The Mir of Badakhshan was the ruler of Badakhshan, a region that occasionally was politically independent and at other times was subservient to Afghanistan. The position of mir was often held by an ethnic Tajik  

From 1657 until the 1880s the rulers of Badakhshan were Tajiks of the Yarid dynasty. These rulers usually carried the titles of Shah, Mir, or Amir. In 1873 the last Mir of Badakhshan became a pensioner of Kabul and all power shifted to the Hakim, or governor, of Badakhshan.

Below is a list of the mirs of Badakhshan along with their dates of reign and brief biographical descriptions.

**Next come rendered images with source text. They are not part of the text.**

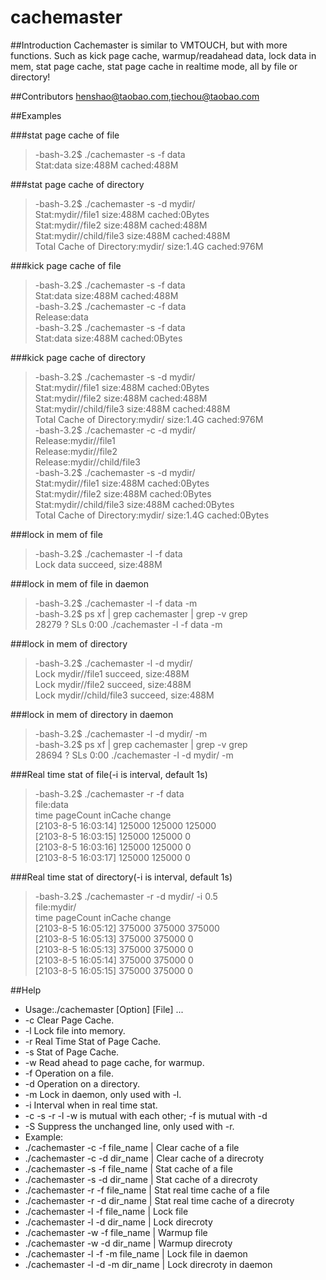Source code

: cachemaster
===========

##Introduction
Cachemaster is similar to VMTOUCH, but with more functions. Such as kick page cache, warmup/readahead data, lock data in mem, stat page cache, stat page cache in realtime mode, all by file or directory! 

##Contributors
henshao@taobao.com,tiechou@taobao.com

##Examples

###stat page cache of file
>-bash-3.2$ ./cachemaster -s -f data  
>Stat:data size:488M cached:488M  

###stat page cache of directory
>-bash-3.2$ ./cachemaster -s -d mydir/  
>Stat:mydir//file1 size:488M cached:0Bytes  
>Stat:mydir//file2 size:488M cached:488M  
>Stat:mydir//child/file3 size:488M cached:488M  
>Total Cache of Directory:mydir/ size:1.4G cached:976M  

###kick page cache of file
>-bash-3.2$ ./cachemaster -s -f data  
>Stat:data size:488M cached:488M  
>-bash-3.2$ ./cachemaster -c -f data    
>Release:data  
>-bash-3.2$ ./cachemaster -s -f data   
>Stat:data size:488M cached:0Bytes  

###kick page cache of directory
>-bash-3.2$ ./cachemaster -s -d mydir/  
>Stat:mydir//file1 size:488M cached:0Bytes  
>Stat:mydir//file2 size:488M cached:488M  
>Stat:mydir//child/file3 size:488M cached:488M  
>Total Cache of Directory:mydir/ size:1.4G cached:976M  
>-bash-3.2$ ./cachemaster -c -d mydir/   
>Release:mydir//file1  
>Release:mydir//file2  
>Release:mydir//child/file3  
>-bash-3.2$ ./cachemaster -s -d mydir/  
>Stat:mydir//file1 size:488M cached:0Bytes  
>Stat:mydir//file2 size:488M cached:0Bytes  
>Stat:mydir//child/file3 size:488M cached:0Bytes  
>Total Cache of Directory:mydir/ size:1.4G cached:0Bytes  

###lock in mem of file
>-bash-3.2$ ./cachemaster -l -f data   
>Lock data succeed, size:488M  

###lock in mem of file in daemon
>-bash-3.2$ ./cachemaster -l -f data  -m  
>-bash-3.2$ ps xf | grep cachemaster | grep -v grep  
>28279 ?        SLs    0:00 ./cachemaster -l -f data -m  

###lock in mem of directory
>-bash-3.2$ ./cachemaster -l -d mydir/  
>Lock mydir//file1 succeed, size:488M  
>Lock mydir//file2 succeed, size:488M  
>Lock mydir//child/file3 succeed, size:488M  

###lock in mem of directory in daemon
>-bash-3.2$ ./cachemaster -l -d mydir/ -m  
>-bash-3.2$ ps xf | grep cachemaster | grep -v grep  
>28694 ?        SLs    0:00 ./cachemaster -l -d mydir/ -m  

###Real time stat of file(-i is interval, default 1s)
>-bash-3.2$ ./cachemaster -r -f data   
>file:data  
>time    pageCount       inCache change  
>[2103-8-5 16:03:14] 125000      125000  125000  
>[2103-8-5 16:03:15] 125000      125000  0  
>[2103-8-5 16:03:16] 125000      125000  0  
>[2103-8-5 16:03:17] 125000      125000  0  

###Real time stat of directory(-i is interval, default 1s)
>-bash-3.2$ ./cachemaster -r -d mydir/ -i 0.5  
>file:mydir/  
>time    pageCount       inCache change  
>[2103-8-5 16:05:12] 375000      375000  375000  
>[2103-8-5 16:05:13] 375000      375000  0  
>[2103-8-5 16:05:13] 375000      375000  0  
>[2103-8-5 16:05:14] 375000      375000  0  
>[2103-8-5 16:05:15] 375000      375000  0  

##Help
*   Usage:./cachemaster [Option] [File] ...
*   -c Clear Page Cache.
*   -l Lock file into memory.
*   -r Real Time Stat of Page Cache.
*   -s Stat of Page Cache.
*   -w Read ahead to page cache, for warmup.
*   -f Operation on a file.
*   -d Operation on a directory.
*   -m Lock in daemon, only used with -l.
*   -i Interval when in real time stat.
*   -c -s -r -l -w is mutual with each other; -f is mutual with -d
*   -S Suppress the unchanged line, only used with -r.
*   Example:
*   ./cachemaster -c -f file_name | Clear cache of a file
*   ./cachemaster -c -d dir_name | Clear cache of a direcroty
*   ./cachemaster -s -f file_name | Stat cache of a file
*   ./cachemaster -s -d dir_name | Stat cache of a direcroty
*   ./cachemaster -r -f file_name | Stat real time cache of a file
*   ./cachemaster -r -d dir_name | Stat real time cache of a direcroty
*   ./cachemaster -l -f file_name | Lock file
*   ./cachemaster -l -d dir_name | Lock  direcroty
*   ./cachemaster -w -f file_name | Warmup file
*   ./cachemaster -w -d dir_name | Warmup  direcroty
*   ./cachemaster -l -f -m file_name | Lock file in daemon
*   ./cachemaster -l -d -m dir_name | Lock direcroty in daemon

Mir Yar Beg Sahibzada (1657-1708), was appointed Mir of Badakhshan by Subhan Quli Khan of Bukhara. Previously in 1657, Sahibzada, who was originally from Samarkand, was invited by the local tribes of Yaftal to become the local Mir. When Sahibzada failed to pay the required tribute to Subhan Quli Khan, he sent Mahmud Bi Ataliq, chief of Balkh and Kunduz, against Mir Beg. Mir Beg, buckling under pressure, agreed to pay tribute for two years. The Mir had ten sons when he died in 1708. He divided the province of Badakhshan amongst his nine sons.
Sulaiman Beg (1708-1713)
Yusuf 'Ali Khan (1713-1718)
Mir Ziya al-Din (1718-1737)
Mir Padshah (17??)
Sulaiman Beg II (17??)
Mir Sultan Shah (1748-1768). Fought with the rulers of Shughnan and Darvaz. Forced to submit to Afghan rule in 1768.
Conquest by Qubad Khan of Qataghan (1768-?)
Bahadur Shah (17??)
Aqsaqal Bahadur (17??)
Mir Muhammad Shah (1792-1821). Son of Mir Sultan Shah.
Sultan Shah II (182??)
Mir Yar Beg (182??), was the Mir of Badakhshan in the early 19th century until he was defeated by the khan of Kunduz, Mir Muhammad Murad Beg.
Mir Shah (1844-1864).(میر شاه) Also known as Zaman al-Din Shah. His brother was Mir Yusuf 'Ali, the Mir of Rustaq.
Mir Jahandar Shah (1864-1869). (میرجهاندار شاه) Jahandar Shah came to power through his close relations with Muhammad Afzal Khan, who was Governor of Afghan Turkestan from 1852–1864. At one point Jahandar Shah raised forced in Badakhshan and briefly took control of Kunduz in 1866–67. He was ousted from power in 1869 by Sardar Faiz Muhammad Khan, an ally of Sher Ali Khan, the Amir of Afghanistan.   Faiz Muhammad Khan appointed Jahandar Shah's nephew, Mizrab Shah, in power.
Mir Mizrab Shah (1869). He was installed in power by Faiz Muhammad Khan, but his reign lasted less than a year. He was the nephew of Jahandar Shah.
Mir Mahmud Shah (1869-1873). Mahamad Shah was a paternal cousin of Mizrab Shah. He established his authority in Badakhshan with the aid of Amir Sher Ali Khan. He was the last mir to ruler over Badakhshan. In 1873 Mahmud Shah was ousted from power by the governor of Afghan Turkestan, Naib Muhammad Alam Khan. Alam Khan appointed Hafizullah Khan as governor of Badakhshan.